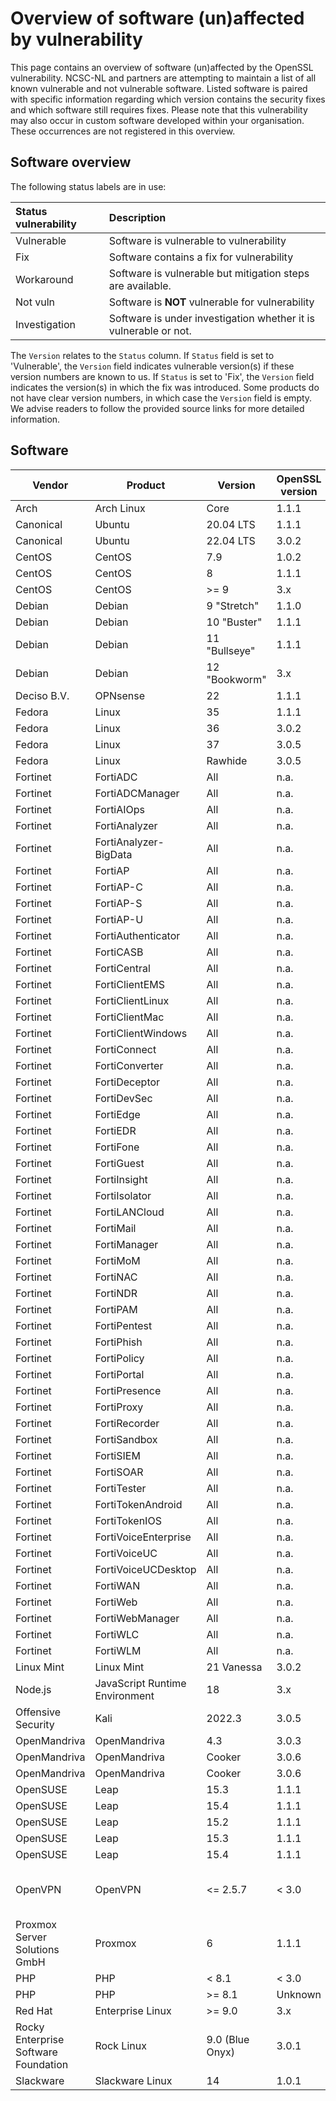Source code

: # Overview of software (un)affected by vulnerability
This page contains an overview of software (un)affected by the OpenSSL vulnerability. NCSC-NL and partners are attempting to maintain a list of all known vulnerable and not vulnerable software. Listed software is paired with specific information regarding which version contains the security fixes and which software still requires fixes. Please note that this vulnerability may also occur in custom software developed within your organisation. These occurrences are not registered in this overview.

## Software overview
The following status labels are in use:

| Status vulnerability | Description                                                      |
|:--------------------|:-----------------------------------------------------------------|
| Vulnerable          | Software is vulnerable to vulnerability                          |
| Fix                 | Software contains a fix for vulnerability                        |
| Workaround          | Software is vulnerable but mitigation steps are available.       |
| Not vuln            | Software is **NOT** vulnerable for vulnerability                 |
| Investigation       | Software is under investigation whether it is vulnerable or not. |

The `Version` relates to the `Status` column. If `Status` field is set to 'Vulnerable', the `Version` field indicates vulnerable version(s) if these version numbers are known to us. If `Status` is set to 'Fix', the `Version` field indicates the version(s) in which the fix was introduced. Some products do not have clear version numbers, in which case the `Version` field is empty. We advise readers to follow the provided source links for more detailed information.

## Software

| Vendor | Product | Version | OpenSSL version | Status | Reference | Notes |
|--------|---------|---------|-----------------|--------|-----------|-------|
| Arch | Arch Linux | Core | 1.1.1 | Not vuln | https://archlinux.org/packages/?name=openssl | |
| Canonical | Ubuntu | 20.04 LTS | 1.1.1 | Not vuln | https://packages.ubuntu.com/focal/openssl | |
| Canonical | Ubuntu | 22.04 LTS | 3.0.2 | Vulnerable | https://discourse.ubuntu.com/t/openssl-3-0-transition-plans/24453 | |
| CentOS | CentOS | 7.9 | 1.0.2 | Not vuln | https://isc.sans.edu/diary/Upcoming+Critical+OpenSSL+Vulnerability+What+will+be+Affected/29192/ | |
| CentOS | CentOS | 8 | 1.1.1 | Not vuln| https://isc.sans.edu/diary/Upcoming+Critical+OpenSSL+Vulnerability+What+will+be+Affected/29192/ | |
| CentOS | CentOS | >= 9 | 3.x | Vulnerable | https://www.redhat.com/en/blog/experience-bringing-openssl-30-rhel-and-fedora | |
| Debian | Debian | 9 "Stretch"	| 1.1.0 | Not vuln | https://packages.debian.org/stretch/openssl	| |
| Debian | Debian | 10 "Buster"	| 1.1.1	| Not vuln | https://packages.debian.org/buster/openssl | |
| Debian | Debian | 11 "Bullseye"	| 1.1.1	| Not vuln | https://packages.debian.org/bullseye/openssl | |
| Debian | Debian | 12 "Bookworm" | 3.x | Vulnerable | https://packages.debian.org/bookworm/openssl | _testing_ (not yet released) |
| Deciso B.V. | OPNsense | 22 | 1.1.1 | Not vuln | https://isc.sans.edu/diary/Upcoming+Critical+OpenSSL+Vulnerability+What+will+be+Affected/29192/ |
| Fedora | Linux | 35 | 1.1.1 | Not vuln | https://packages.fedoraproject.org/pkgs/openssl/openssl/ | | 
| Fedora | Linux | 36 | 3.0.2 | Vulnerable | https://packages.fedoraproject.org/pkgs/openssl/openssl/ | |
| Fedora | Linux | 37 | 3.0.5 | Vulnerable | https://packages.fedoraproject.org/pkgs/openssl/openssl/ | |
| Fedora | Linux | Rawhide | 3.0.5 | Vulnerable | https://packages.fedoraproject.org/pkgs/openssl/openssl/ | |
| Fortinet | FortiADC | All | n.a. | Not vuln | https://www.fortiguard.com/psirt/FG-IR-22-419 | |
| Fortinet | FortiADCManager | All | n.a. | Not vuln | https://www.fortiguard.com/psirt/FG-IR-22-419 | |
| Fortinet | FortiAIOps | All | n.a. | Not vuln | https://www.fortiguard.com/psirt/FG-IR-22-419 | |
| Fortinet | FortiAnalyzer | All | n.a. | Not vuln | https://www.fortiguard.com/psirt/FG-IR-22-419 | |
| Fortinet | FortiAnalyzer-BigData | All | n.a. | Not vuln | https://www.fortiguard.com/psirt/FG-IR-22-419 | |
| Fortinet | FortiAP | All | n.a. | Not vuln | https://www.fortiguard.com/psirt/FG-IR-22-419 | |
| Fortinet | FortiAP-C | All | n.a. | Not vuln | https://www.fortiguard.com/psirt/FG-IR-22-419 | |
| Fortinet | FortiAP-S | All | n.a. | Not vuln | https://www.fortiguard.com/psirt/FG-IR-22-419 | |
| Fortinet | FortiAP-U | All | n.a. | Not vuln | https://www.fortiguard.com/psirt/FG-IR-22-419 | |
| Fortinet | FortiAuthenticator | All | n.a. | Not vuln | https://www.fortiguard.com/psirt/FG-IR-22-419 | |
| Fortinet | FortiCASB | All | n.a. | Not vuln | https://www.fortiguard.com/psirt/FG-IR-22-419 | |
| Fortinet | FortiCentral | All | n.a. | Not vuln | https://www.fortiguard.com/psirt/FG-IR-22-419 | |
| Fortinet | FortiClientEMS | All | n.a. | Not vuln | https://www.fortiguard.com/psirt/FG-IR-22-419 | |
| Fortinet | FortiClientLinux | All | n.a. | Not vuln | https://www.fortiguard.com/psirt/FG-IR-22-419 | |
| Fortinet | FortiClientMac | All | n.a. | Not vuln | https://www.fortiguard.com/psirt/FG-IR-22-419 | |
| Fortinet | FortiClientWindows | All | n.a. | Not vuln | https://www.fortiguard.com/psirt/FG-IR-22-419 | |
| Fortinet | FortiConnect | All | n.a. | Not vuln | https://www.fortiguard.com/psirt/FG-IR-22-419 | |
| Fortinet | FortiConverter | All | n.a. | Not vuln | https://www.fortiguard.com/psirt/FG-IR-22-419 | |
| Fortinet | FortiDeceptor | All | n.a. | Not vuln | https://www.fortiguard.com/psirt/FG-IR-22-419 | |
| Fortinet | FortiDevSec | All | n.a. | Not vuln | https://www.fortiguard.com/psirt/FG-IR-22-419 | |
| Fortinet | FortiEdge | All | n.a. | Not vuln | https://www.fortiguard.com/psirt/FG-IR-22-419 | |
| Fortinet | FortiEDR | All | n.a. | Not vuln | https://www.fortiguard.com/psirt/FG-IR-22-419 | |
| Fortinet | FortiFone | All | n.a. | Not vuln | https://www.fortiguard.com/psirt/FG-IR-22-419 | |
| Fortinet | FortiGuest | All | n.a. | Not vuln | https://www.fortiguard.com/psirt/FG-IR-22-419 | |
| Fortinet | FortiInsight | All | n.a. | Not vuln | https://www.fortiguard.com/psirt/FG-IR-22-419 | |
| Fortinet | FortiIsolator | All | n.a. | Not vuln | https://www.fortiguard.com/psirt/FG-IR-22-419 | |
| Fortinet | FortiLANCloud | All | n.a. | Not vuln | https://www.fortiguard.com/psirt/FG-IR-22-419 | |
| Fortinet | FortiMail | All | n.a. | Not vuln | https://www.fortiguard.com/psirt/FG-IR-22-419 | |
| Fortinet | FortiManager | All | n.a. | Not vuln | https://www.fortiguard.com/psirt/FG-IR-22-419 | |
| Fortinet | FortiMoM | All | n.a. | Not vuln | https://www.fortiguard.com/psirt/FG-IR-22-419 | |
| Fortinet | FortiNAC | All | n.a. | Not vuln | https://www.fortiguard.com/psirt/FG-IR-22-419 | |
| Fortinet | FortiNDR | All | n.a. | Not vuln | https://www.fortiguard.com/psirt/FG-IR-22-419 | |
| Fortinet | FortiPAM | All | n.a. | Not vuln | https://www.fortiguard.com/psirt/FG-IR-22-419 | |
| Fortinet | FortiPentest | All | n.a. | Not vuln | https://www.fortiguard.com/psirt/FG-IR-22-419 | |
| Fortinet | FortiPhish | All | n.a. | Not vuln | https://www.fortiguard.com/psirt/FG-IR-22-419 | |
| Fortinet | FortiPolicy | All | n.a. | Not vuln | https://www.fortiguard.com/psirt/FG-IR-22-419 | |
| Fortinet | FortiPortal | All | n.a. | Not vuln | https://www.fortiguard.com/psirt/FG-IR-22-419 | |
| Fortinet | FortiPresence | All | n.a. | Not vuln | https://www.fortiguard.com/psirt/FG-IR-22-419 | |
| Fortinet | FortiProxy | All | n.a. | Not vuln | https://www.fortiguard.com/psirt/FG-IR-22-419 | |
| Fortinet | FortiRecorder | All | n.a. | Not vuln | https://www.fortiguard.com/psirt/FG-IR-22-419 | |
| Fortinet | FortiSandbox | All | n.a. | Not vuln | https://www.fortiguard.com/psirt/FG-IR-22-419 | |
| Fortinet | FortiSIEM | All | n.a. | Not vuln | https://www.fortiguard.com/psirt/FG-IR-22-419 | |
| Fortinet | FortiSOAR | All | n.a. | Not vuln | https://www.fortiguard.com/psirt/FG-IR-22-419 | |
| Fortinet | FortiTester | All | n.a. | Not vuln | https://www.fortiguard.com/psirt/FG-IR-22-419 | |
| Fortinet | FortiTokenAndroid | All | n.a. | Not vuln | https://www.fortiguard.com/psirt/FG-IR-22-419 | |
| Fortinet | FortiTokenIOS | All | n.a. | Not vuln | https://www.fortiguard.com/psirt/FG-IR-22-419 | |
| Fortinet | FortiVoiceEnterprise | All | n.a. | Not vuln | https://www.fortiguard.com/psirt/FG-IR-22-419 | |
| Fortinet | FortiVoiceUC | All | n.a. | Not vuln | https://www.fortiguard.com/psirt/FG-IR-22-419 | |
| Fortinet | FortiVoiceUCDesktop | All | n.a. | Not vuln | https://www.fortiguard.com/psirt/FG-IR-22-419 | |
| Fortinet | FortiWAN | All | n.a. | Not vuln | https://www.fortiguard.com/psirt/FG-IR-22-419 | |
| Fortinet | FortiWeb | All | n.a. | Not vuln | https://www.fortiguard.com/psirt/FG-IR-22-419 | |
| Fortinet | FortiWebManager | All | n.a. | Not vuln | https://www.fortiguard.com/psirt/FG-IR-22-419 | |
| Fortinet | FortiWLC | All | n.a. | Not vuln | https://www.fortiguard.com/psirt/FG-IR-22-419 | |
| Fortinet | FortiWLM | All | n.a. | Not vuln | https://www.fortiguard.com/psirt/FG-IR-22-419 | |
| Linux Mint | Linux Mint | 21 Vanessa | 3.0.2 | Vulnerable | http://packages.linuxmint.com/search.php?release=vanessa&section=any&keyword=openssl | 
| Node.js | JavaScript Runtime Environment | 18 | 3.x | Investigation | Node.js 18 updates OpenSSL support, enables fetch API | InfoWorld	|
| Offensive Security | Kali | 2022.3 | 3.0.5 | Vulnerable | https://pkg.kali.org/pkg/openssl | 
| OpenMandriva | OpenMandriva | 4.3 | 3.0.3 | Vulnerable | https://isc.sans.edu/diary/Upcoming+Critical+OpenSSL+Vulnerability+What+will+be+Affected/29192/ | |
| OpenMandriva | OpenMandriva | Cooker | 3.0.6 | Vulnerable | https://isc.sans.edu/diary/Upcoming+Critical+OpenSSL+Vulnerability+What+will+be+Affected/29192/ | |
| OpenMandriva | OpenMandriva | Cooker | 3.0.6 | Vulnerable | https://isc.sans.edu/diary/Upcoming+Critical+OpenSSL+Vulnerability+What+will+be+Affected/29192/ | |
| OpenSUSE | Leap | 15.3 | 1.1.1 | Not vuln | https://isc.sans.edu/diary/Upcoming+Critical+OpenSSL+Vulnerability+What+will+be+Affected/29192/ | |
| OpenSUSE | Leap | 15.4 | 1.1.1 | Not vuln | https://isc.sans.edu/diary/Upcoming+Critical+OpenSSL+Vulnerability+What+will+be+Affected/29192/ | |
| OpenSUSE | Leap | 15.2 | 1.1.1 | Not vuln | https://isc.sans.edu/diary/Upcoming+Critical+OpenSSL+Vulnerability+What+will+be+Affected/29192/ | |
| OpenSUSE | Leap | 15.3 | 1.1.1 | Not vuln | https://isc.sans.edu/diary/Upcoming+Critical+OpenSSL+Vulnerability+What+will+be+Affected/29192/ | |
| OpenSUSE | Leap | 15.4 | 1.1.1 | Not vuln | https://isc.sans.edu/diary/Upcoming+Critical+OpenSSL+Vulnerability+What+will+be+Affected/29192/ | |
| OpenVPN | OpenVPN | <= 2.5.7 | < 3.0 | Investigation | https://en.wikipedia.org/wiki/OpenVPN | https://openvpn.net/community-downloads/ Support for OpenSSL 3 in later version: OpenVPN 2.6. |
| Proxmox Server Solutions GmbH| Proxmox | 6 | 1.1.1 | Not vuln | https://isc.sans.edu/diary/Upcoming+Critical+OpenSSL+Vulnerability+What+will+be+Affected/29192/ |
| PHP | PHP | < 8.1 | < 3.0 | Not vuln | https://www.php.net/manual/en/openssl.requirements.php | | 
| PHP	| PHP	| >= 8.1 | Unknown | Investigation | https://www.php.net/manual/en/openssl.requirements.php | |
| Red Hat | Enterprise Linux | >= 9.0 | 3.x	| Vulnerable | https://www.redhat.com/en/blog/experience-bringing-openssl-30-rhel-and-fedora	| | 
| Rocky Enterprise Software Foundation | Rock Linux | 9.0 (Blue Onyx) | 3.0.1 | Vulnerable | https://isc.sans.edu/diary/Upcoming+Critical+OpenSSL+Vulnerability+What+will+be+Affected/29192/ |
| Slackware | Slackware Linux | 14 | 1.0.1 | Not vuln | https://isc.sans.edu/diary/Upcoming+Critical+OpenSSL+Vulnerability+What+will+be+Affected/29192/ |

-- -- --

The reply should hold only the lines of the listing above starting at the line containing "yet released) |" and ending at the line containing "Fortinet | FortiCASB", exactly as written.

| Debian | Debian | 12 "Bookworm" | 3.x | Vulnerable | https://packages.debian.org/bookworm/openssl | _testing_ (not yet released) |
| Deciso B.V. | OPNsense | 22 | 1.1.1 | Not vuln | https://isc.sans.edu/diary/Upcoming+Critical+OpenSSL+Vulnerability+What+will+be+Affected/29192/ |
| Fedora | Linux | 35 | 1.1.1 | Not vuln | https://packages.fedoraproject.org/pkgs/openssl/openssl/ | | 
| Fedora | Linux | 36 | 3.0.2 | Vulnerable | https://packages.fedoraproject.org/pkgs/openssl/openssl/ | |
| Fedora | Linux | 37 | 3.0.5 | Vulnerable | https://packages.fedoraproject.org/pkgs/openssl/openssl/ | |
| Fedora | Linux | Rawhide | 3.0.5 | Vulnerable | https://packages.fedoraproject.org/pkgs/openssl/openssl/ | |
| Fortinet | FortiADC | All | n.a. | Not vuln | https://www.fortiguard.com/psirt/FG-IR-22-419 | |
| Fortinet | FortiADCManager | All | n.a. | Not vuln | https://www.fortiguard.com/psirt/FG-IR-22-419 | |
| Fortinet | FortiAIOps | All | n.a. | Not vuln | https://www.fortiguard.com/psirt/FG-IR-22-419 | |
| Fortinet | FortiAnalyzer | All | n.a. | Not vuln | https://www.fortiguard.com/psirt/FG-IR-22-419 | |
| Fortinet | FortiAnalyzer-BigData | All | n.a. | Not vuln | https://www.fortiguard.com/psirt/FG-IR-22-419 | |
| Fortinet | FortiAP | All | n.a. | Not vuln | https://www.fortiguard.com/psirt/FG-IR-22-419 | |
| Fortinet | FortiAP-C | All | n.a. | Not vuln | https://www.fortiguard.com/psirt/FG-IR-22-419 | |
| Fortinet | FortiAP-S | All | n.a. | Not vuln | https://www.fortiguard.com/psirt/FG-IR-22-419 | |
| Fortinet | FortiAP-U | All | n.a. | Not vuln | https://www.fortiguard.com/psirt/FG-IR-22-419 | |
| Fortinet | FortiAuthenticator | All | n.a. | Not vuln | https://www.fortiguard.com/psirt/FG-IR-22-419 | |
| Fortinet | FortiCASB | All | n.a. | Not vuln | https://www.fortiguard.com/psirt/FG-IR-22-419 | |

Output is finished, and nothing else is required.